I lay my eyes on the jumble of war trophies: PO box key, receipts for furniture, the preliminary divorce agreement. FUCK. Divorce?! I am about to be dealt the ‘Go to Jail. Do not pass Go’ card and I didn’t even see it coming. How is that possible?
An invoice flutters to the floor and I bend down and pick it up. Apparently my marriage is worth $1186. The next legal appointment is in a few weeks’ time, at which point ‘you will have discussed the proposed arrangement and will have received consent for the division of assets as stipulated in the attached document’.
The angry panic ratchets up a notch.
I count forward from the date on the receipts. The lounge is another eight weeks away. I frantically paw back through the wad of paperwork looking for any evidence of a house to put said lounge in. Nothing. Phew, there is still time to prevent this, I just have to keep my shit together.
My chest and belly are on fire; the burning so intense that not even my insides want to be in there. It’s a toss up between passing out and vomiting. Vomiting wins.
The weeks tick by, and ‘going through the motions’ is a gross understatement; there is nothing unconscious about each day as it lurches into the next. Time seems to elongate and this only magnifies the impending doom that is bearing down on me. I can’t remember when I last took a deep breath. I try to paper over every quavering word and tremor of hand with mindless chatter about the banality of everyday life.
‘I spoke with your mother today and she can have the kids for us while we go to dinner on Saturday. Will I let Kate know?’ ‘What do you feel like for dinner?’ ‘The windows need cleaning and I booked them in for Friday. Are you going to be home?’
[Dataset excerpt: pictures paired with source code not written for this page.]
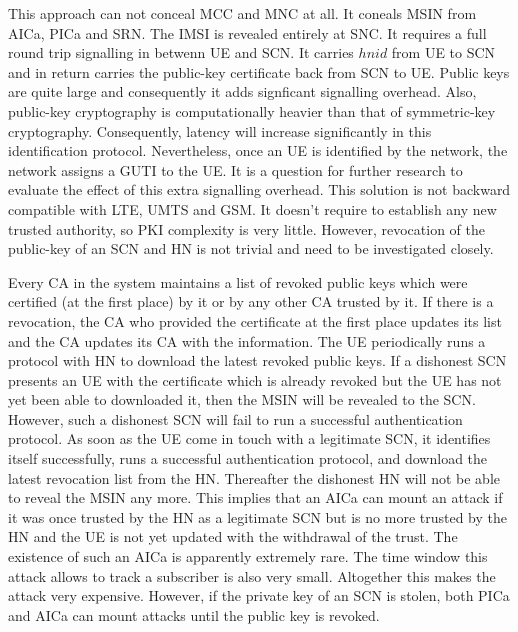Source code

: \documentclass[lnicst,sechang,a4paper]{svmultln}
\begin{document}
This approach can not conceal MCC and MNC at all. It coneals MSIN from AICa, PICa and SRN. The IMSI is revealed entirely at SNC. It requires a full round trip signalling in betwenn UE and SCN. It carries $hnid$ from UE to SCN and in return carries the public-key certificate back from SCN to UE. Public keys are quite large and consequently it adds signficant signalling overhead. Also, public-key cryptography is computationally heavier than that of symmetric-key cryptography. Consequently, latency will increase significantly in this identification protocol. Nevertheless, once an UE is identified by the network, the network assigns a GUTI to the UE. It is a question for further research to evaluate the effect of this extra signalling overhead. This solution is not backward compatible with LTE, UMTS and GSM. It doesn't require to establish any new trusted authority, so PKI complexity is very little. However, revocation of the public-key of an SCN and HN is not trivial and need to be investigated closely.

Every CA in the system maintains a list of revoked public keys which were certified (at the first place) by it or by any other CA trusted by it. If there is a revocation, the CA who provided the certificate at the first place updates its list and the CA updates its CA with the information. The UE periodically runs a protocol with HN to download the latest revoked public keys. If a dishonest SCN presents an UE with the certificate which is already revoked but the UE has not yet been able to downloaded it, then the MSIN will be revealed to the SCN. However, such a dishonest SCN will fail to run a successful authentication protocol. As soon as the UE come in touch with a legitimate SCN, it identifies itself successfully, runs a successful authentication protocol, and download the latest revocation list from the HN. Thereafter the dishonest HN will not be able to reveal the MSIN any more. This implies that an AICa can mount an attack if it was once trusted by the HN as a legitimate SCN but is no more trusted by the HN and the UE is not yet updated with the withdrawal of the trust. The existence of such an AICa is apparently extremely rare. The time window this attack allows to track a subscriber is also very small. Altogether this makes the attack very expensive. However, if the private key of an SCN is stolen, both PICa and AICa can mount attacks until the public key is revoked. 
\end{document}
Each question a small bid for intimacy, each question chipping away at his tolerance.
I am desperate to scream and shove and rage, but I am keenly aware that I mustn’t let on, for fear that doing so will fast forward us to the end, and I am not ready for that. Equally, I know that I must act with haste in order to change the outcome. The internal battle plays out across my drawn face. The only thing I am absolutely certain of is that I don’t want a broken family and, in these critical moments, I must make the right choices to prevent that from happening.
What am I going to do about what I saw?
Perhaps it is the hushed sobbing in the shower that eventually exhausts the words out of me. That, or Dutch courage, but on an unremarkable night in April I raise the topic of our marriage with carefully chosen words.
Hedges are bet and some truths are laid bare.
Thus begins the dismantling of ‘life as we know it’.
Denial masked as hope is a beautiful thing isn’t it? It makes us completely disregard anything that doesn’t fit into our current reality and fools us into believing that if we click our red glittery shoes we will be back in the safety of Kansas. In short, we see only what we want to see. That is until our gaze is forced upon the unfolding drama; rubber-necking on the car crash of our own lives.
12 years. 6 houses. 3 cities. 2 children. The numbers testament to the solidarity of our marriage. Right?
The creeping realisation that the months of counselling may be for naught – that it was all just a masquerade to appease guilt – is devastating. I am beginning to see that the chance of coming out of this whole is about as likely as a fat kid winning the cross-country.
John Travolta’s character in Pulp Fiction has some relevant words of wisdom on this matter:
‘Did you ever hear the philosophy that once a man admits he’s wrong, that he is immediately forgiven for all wrongdoings?’
If only total honesty had been on offer.